# [Exercise objective]
After repeating the line containing "the swap menu.", stop; until then, repeat each line of the listing below exactly, starting with the first.

# [Records for this task]
◆ ◆ ◆
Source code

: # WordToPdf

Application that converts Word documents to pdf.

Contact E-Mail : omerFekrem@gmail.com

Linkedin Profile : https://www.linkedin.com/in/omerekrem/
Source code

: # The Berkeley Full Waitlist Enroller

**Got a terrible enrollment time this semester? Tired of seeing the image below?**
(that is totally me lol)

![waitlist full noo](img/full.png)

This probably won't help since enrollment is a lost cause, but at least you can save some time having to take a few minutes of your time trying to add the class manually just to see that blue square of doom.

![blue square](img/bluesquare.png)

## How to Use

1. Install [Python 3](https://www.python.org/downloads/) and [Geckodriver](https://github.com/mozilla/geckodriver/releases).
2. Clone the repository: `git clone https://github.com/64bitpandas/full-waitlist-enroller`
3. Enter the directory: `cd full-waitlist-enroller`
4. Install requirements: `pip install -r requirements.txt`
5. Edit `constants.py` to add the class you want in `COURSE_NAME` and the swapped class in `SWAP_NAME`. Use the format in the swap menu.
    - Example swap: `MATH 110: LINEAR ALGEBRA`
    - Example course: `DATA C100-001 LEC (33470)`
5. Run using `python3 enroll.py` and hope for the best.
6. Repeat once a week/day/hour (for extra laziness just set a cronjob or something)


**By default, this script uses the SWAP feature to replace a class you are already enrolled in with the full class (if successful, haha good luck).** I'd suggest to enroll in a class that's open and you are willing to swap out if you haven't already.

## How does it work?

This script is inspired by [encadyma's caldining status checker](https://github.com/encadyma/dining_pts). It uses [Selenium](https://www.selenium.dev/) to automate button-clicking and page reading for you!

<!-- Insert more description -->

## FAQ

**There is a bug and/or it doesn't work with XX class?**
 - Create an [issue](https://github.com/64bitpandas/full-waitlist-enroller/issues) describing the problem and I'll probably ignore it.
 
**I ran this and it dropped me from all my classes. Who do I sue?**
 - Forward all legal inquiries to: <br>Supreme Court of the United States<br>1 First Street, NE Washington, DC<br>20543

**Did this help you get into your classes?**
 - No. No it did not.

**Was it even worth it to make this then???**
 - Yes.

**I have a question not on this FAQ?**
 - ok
◆ ◆ ◆
# [Task answer]
Source code

: # WordToPdf

Application that converts Word documents to pdf.

Contact E-Mail : omerFekrem@gmail.com

Linkedin Profile : https://www.linkedin.com/in/omerekrem/
Source code

: # The Berkeley Full Waitlist Enroller

**Got a terrible enrollment time this semester? Tired of seeing the image below?**
(that is totally me lol)

![waitlist full noo](img/full.png)

This probably won't help since enrollment is a lost cause, but at least you can save some time having to take a few minutes of your time trying to add the class manually just to see that blue square of doom.

![blue square](img/bluesquare.png)

## How to Use

1. Install [Python 3](https://www.python.org/downloads/) and [Geckodriver](https://github.com/mozilla/geckodriver/releases).
2. Clone the repository: `git clone https://github.com/64bitpandas/full-waitlist-enroller`
3. Enter the directory: `cd full-waitlist-enroller`
4. Install requirements: `pip install -r requirements.txt`
5. Edit `constants.py` to add the class you want in `COURSE_NAME` and the swapped class in `SWAP_NAME`. Use the format in the swap menu.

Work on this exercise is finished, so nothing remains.